=== Section Start ===

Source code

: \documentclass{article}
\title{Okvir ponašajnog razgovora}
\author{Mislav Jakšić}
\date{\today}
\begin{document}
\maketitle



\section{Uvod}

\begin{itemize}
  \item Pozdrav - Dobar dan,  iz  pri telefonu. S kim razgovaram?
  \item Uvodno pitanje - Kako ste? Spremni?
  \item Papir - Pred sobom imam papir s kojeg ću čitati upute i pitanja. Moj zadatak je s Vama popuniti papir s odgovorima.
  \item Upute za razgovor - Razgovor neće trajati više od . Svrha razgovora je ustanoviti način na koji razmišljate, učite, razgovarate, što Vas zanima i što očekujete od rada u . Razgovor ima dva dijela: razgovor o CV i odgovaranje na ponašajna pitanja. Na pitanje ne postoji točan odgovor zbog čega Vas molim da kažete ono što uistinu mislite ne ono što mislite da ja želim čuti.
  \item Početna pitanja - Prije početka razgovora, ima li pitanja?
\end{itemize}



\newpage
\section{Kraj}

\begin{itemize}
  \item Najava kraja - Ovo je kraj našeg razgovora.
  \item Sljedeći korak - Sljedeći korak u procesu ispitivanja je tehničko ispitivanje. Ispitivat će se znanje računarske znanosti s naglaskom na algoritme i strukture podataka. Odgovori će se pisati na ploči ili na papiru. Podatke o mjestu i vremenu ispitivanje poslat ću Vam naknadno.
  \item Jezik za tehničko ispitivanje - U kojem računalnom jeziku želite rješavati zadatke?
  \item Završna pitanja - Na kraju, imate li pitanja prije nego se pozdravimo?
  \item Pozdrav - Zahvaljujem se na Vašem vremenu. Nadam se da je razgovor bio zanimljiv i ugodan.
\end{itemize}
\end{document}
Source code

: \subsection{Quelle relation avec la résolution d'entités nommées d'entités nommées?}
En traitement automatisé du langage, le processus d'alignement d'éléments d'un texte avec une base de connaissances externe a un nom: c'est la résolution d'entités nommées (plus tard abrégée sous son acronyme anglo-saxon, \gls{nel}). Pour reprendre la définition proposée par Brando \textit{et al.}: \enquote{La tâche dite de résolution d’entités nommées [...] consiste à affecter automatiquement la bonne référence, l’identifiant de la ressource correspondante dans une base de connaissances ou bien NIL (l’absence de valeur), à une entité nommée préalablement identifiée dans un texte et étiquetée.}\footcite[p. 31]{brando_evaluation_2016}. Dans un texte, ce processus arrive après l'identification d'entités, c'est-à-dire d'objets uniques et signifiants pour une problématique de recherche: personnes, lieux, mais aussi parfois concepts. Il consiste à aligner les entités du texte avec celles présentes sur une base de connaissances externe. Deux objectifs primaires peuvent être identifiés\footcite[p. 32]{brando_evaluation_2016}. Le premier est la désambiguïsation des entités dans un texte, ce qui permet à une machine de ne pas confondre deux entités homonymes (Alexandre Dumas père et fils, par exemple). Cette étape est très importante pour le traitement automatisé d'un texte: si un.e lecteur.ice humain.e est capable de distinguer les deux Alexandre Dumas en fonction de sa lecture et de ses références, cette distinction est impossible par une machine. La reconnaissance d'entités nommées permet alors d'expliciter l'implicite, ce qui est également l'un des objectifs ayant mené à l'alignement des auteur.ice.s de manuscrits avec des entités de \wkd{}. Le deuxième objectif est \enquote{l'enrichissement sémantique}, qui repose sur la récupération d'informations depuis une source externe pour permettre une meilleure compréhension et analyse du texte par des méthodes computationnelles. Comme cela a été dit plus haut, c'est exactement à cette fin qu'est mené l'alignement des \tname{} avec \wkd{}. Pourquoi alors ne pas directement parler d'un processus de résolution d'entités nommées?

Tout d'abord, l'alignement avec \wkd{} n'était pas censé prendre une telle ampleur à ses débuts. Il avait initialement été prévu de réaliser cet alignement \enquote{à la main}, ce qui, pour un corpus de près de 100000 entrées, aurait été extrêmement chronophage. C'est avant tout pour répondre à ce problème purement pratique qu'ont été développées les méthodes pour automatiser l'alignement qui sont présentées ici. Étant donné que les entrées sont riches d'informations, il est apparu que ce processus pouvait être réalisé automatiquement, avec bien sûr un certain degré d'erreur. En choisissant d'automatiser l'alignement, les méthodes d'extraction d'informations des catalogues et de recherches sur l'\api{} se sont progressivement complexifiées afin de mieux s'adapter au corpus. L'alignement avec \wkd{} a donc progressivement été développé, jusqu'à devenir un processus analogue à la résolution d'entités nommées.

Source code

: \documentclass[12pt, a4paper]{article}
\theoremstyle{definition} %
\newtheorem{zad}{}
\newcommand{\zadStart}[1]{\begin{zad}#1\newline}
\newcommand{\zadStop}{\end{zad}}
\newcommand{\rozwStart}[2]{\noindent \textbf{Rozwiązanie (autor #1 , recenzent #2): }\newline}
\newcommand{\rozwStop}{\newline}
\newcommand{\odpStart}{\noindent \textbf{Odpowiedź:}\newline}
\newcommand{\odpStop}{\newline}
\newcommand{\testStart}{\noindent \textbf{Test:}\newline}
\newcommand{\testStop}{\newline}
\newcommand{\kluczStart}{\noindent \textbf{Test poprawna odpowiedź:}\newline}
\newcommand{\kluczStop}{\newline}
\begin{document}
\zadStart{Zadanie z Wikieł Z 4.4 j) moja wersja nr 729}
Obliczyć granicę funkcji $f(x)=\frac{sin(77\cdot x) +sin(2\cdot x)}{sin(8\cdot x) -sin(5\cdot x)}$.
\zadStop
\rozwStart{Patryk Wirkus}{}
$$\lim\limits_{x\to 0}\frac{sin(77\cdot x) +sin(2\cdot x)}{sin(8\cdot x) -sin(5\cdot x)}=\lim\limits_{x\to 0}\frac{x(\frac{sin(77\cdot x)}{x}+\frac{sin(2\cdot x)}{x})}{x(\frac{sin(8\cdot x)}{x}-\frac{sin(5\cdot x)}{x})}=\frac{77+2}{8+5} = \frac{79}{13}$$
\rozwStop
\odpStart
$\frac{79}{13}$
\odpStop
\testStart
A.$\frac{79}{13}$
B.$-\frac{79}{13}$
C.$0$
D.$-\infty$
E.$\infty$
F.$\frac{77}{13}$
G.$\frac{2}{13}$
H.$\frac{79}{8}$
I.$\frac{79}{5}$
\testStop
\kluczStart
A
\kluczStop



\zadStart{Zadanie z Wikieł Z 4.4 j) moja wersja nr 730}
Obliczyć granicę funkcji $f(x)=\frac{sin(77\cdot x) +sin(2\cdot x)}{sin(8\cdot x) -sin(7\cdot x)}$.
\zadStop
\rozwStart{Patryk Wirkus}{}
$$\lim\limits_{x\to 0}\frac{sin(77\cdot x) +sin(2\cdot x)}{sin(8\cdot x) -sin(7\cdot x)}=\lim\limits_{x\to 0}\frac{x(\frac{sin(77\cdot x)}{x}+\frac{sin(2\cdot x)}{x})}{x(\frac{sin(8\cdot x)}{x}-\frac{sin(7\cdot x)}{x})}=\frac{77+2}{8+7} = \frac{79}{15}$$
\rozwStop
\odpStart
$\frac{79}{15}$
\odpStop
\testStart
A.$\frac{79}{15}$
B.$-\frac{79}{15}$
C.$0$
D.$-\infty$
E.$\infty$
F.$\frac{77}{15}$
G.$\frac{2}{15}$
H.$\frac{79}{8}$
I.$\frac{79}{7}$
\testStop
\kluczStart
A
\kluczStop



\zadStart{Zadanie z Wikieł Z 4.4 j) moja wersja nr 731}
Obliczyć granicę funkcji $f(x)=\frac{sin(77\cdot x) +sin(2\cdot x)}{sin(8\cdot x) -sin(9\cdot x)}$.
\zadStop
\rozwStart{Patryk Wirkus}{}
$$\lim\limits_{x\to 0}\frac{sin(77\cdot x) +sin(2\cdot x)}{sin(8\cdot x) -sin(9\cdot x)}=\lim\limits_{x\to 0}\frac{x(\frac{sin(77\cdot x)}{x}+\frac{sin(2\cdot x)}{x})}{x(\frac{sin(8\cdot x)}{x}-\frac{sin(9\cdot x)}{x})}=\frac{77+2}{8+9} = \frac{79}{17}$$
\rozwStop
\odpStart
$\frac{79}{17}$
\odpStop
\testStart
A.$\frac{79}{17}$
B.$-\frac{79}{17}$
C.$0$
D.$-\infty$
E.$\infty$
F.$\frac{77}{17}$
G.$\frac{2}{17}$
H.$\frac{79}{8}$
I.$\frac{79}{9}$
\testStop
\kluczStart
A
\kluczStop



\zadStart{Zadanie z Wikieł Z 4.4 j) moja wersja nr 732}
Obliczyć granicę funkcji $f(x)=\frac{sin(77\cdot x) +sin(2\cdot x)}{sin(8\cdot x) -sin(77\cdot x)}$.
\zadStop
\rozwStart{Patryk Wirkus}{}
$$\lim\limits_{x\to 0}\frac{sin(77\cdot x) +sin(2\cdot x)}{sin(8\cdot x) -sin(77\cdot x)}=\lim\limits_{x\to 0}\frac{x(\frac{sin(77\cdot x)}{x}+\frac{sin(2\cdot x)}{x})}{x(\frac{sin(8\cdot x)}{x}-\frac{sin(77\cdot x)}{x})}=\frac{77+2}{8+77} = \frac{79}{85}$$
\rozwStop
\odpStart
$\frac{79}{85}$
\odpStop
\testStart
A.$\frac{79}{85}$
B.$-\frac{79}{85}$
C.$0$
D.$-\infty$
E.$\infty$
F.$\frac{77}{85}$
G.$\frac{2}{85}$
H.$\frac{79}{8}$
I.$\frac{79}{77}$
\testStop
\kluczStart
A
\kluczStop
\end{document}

=== Section End ===
=== Section Start ===

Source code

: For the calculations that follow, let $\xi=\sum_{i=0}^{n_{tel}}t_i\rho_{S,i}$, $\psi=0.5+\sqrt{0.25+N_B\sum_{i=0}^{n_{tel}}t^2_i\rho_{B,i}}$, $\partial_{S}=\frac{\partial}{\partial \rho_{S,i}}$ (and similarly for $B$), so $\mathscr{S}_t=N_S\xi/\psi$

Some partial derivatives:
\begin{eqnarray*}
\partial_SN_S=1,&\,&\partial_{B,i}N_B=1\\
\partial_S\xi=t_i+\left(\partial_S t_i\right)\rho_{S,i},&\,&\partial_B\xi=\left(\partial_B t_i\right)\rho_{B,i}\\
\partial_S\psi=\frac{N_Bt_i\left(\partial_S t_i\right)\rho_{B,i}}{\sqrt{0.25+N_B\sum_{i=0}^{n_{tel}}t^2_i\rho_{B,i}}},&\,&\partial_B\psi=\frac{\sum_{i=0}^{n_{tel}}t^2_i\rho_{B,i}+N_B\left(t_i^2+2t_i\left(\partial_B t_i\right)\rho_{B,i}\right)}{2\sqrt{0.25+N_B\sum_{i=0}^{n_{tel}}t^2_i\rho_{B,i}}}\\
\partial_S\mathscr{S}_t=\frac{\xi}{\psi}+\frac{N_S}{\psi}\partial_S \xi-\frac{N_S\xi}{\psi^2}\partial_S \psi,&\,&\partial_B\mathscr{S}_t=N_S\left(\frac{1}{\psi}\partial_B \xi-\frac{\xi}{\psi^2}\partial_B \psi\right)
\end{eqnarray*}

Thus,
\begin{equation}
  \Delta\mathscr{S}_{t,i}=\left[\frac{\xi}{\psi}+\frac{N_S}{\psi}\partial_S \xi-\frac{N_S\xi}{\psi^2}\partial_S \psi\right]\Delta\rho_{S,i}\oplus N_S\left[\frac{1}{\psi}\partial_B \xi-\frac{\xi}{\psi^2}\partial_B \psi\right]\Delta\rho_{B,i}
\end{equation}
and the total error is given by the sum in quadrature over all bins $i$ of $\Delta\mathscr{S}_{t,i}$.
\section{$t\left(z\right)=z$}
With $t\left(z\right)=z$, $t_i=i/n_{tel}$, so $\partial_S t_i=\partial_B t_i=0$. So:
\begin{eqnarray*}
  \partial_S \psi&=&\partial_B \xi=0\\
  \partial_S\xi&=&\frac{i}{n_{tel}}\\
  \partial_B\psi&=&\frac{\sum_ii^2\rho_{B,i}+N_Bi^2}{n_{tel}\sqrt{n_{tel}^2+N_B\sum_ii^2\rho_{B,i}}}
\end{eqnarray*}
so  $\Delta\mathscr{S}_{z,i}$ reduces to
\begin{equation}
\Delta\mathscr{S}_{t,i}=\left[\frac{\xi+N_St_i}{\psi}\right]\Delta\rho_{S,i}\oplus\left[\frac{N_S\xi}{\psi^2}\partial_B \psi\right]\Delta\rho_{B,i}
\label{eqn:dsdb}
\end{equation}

=== Section End ===
=== Section Start ===

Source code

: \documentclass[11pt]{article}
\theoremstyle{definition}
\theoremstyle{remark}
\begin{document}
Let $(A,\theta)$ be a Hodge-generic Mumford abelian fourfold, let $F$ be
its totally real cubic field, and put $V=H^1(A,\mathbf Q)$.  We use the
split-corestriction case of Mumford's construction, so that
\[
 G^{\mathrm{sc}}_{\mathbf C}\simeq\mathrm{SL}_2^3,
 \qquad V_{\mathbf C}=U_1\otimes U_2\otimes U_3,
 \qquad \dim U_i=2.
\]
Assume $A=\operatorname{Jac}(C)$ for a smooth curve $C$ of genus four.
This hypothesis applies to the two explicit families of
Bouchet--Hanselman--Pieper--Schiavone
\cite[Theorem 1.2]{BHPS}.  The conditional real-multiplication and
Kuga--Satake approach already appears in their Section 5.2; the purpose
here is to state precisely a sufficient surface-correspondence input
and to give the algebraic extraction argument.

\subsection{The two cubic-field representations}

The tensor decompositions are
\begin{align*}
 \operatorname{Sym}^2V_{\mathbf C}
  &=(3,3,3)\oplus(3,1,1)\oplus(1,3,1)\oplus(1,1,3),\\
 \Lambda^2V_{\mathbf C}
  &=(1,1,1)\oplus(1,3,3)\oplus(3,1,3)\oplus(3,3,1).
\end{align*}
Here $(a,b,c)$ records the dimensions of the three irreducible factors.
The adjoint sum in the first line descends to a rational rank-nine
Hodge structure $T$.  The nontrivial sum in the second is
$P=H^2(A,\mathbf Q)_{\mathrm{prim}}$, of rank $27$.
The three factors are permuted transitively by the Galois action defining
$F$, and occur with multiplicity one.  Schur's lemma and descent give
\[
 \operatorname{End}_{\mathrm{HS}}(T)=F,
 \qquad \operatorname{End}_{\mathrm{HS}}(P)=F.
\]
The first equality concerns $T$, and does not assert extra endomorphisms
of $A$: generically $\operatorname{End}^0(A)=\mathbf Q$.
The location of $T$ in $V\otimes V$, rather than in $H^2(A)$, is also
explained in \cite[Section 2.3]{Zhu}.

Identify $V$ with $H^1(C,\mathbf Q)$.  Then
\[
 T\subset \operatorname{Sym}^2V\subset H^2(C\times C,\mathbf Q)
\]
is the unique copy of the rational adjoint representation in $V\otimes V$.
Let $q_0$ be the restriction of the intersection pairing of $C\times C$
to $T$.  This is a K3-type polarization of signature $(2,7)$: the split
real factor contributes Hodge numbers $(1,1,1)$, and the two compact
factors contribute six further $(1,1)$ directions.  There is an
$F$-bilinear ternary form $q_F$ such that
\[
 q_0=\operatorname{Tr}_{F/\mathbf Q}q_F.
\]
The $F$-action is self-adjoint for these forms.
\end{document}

=== Section End ===

**Task requirements:**
From the data above, say how many lines include "operatorname", and write nothing but the number.

**Solution to this exercise:**
7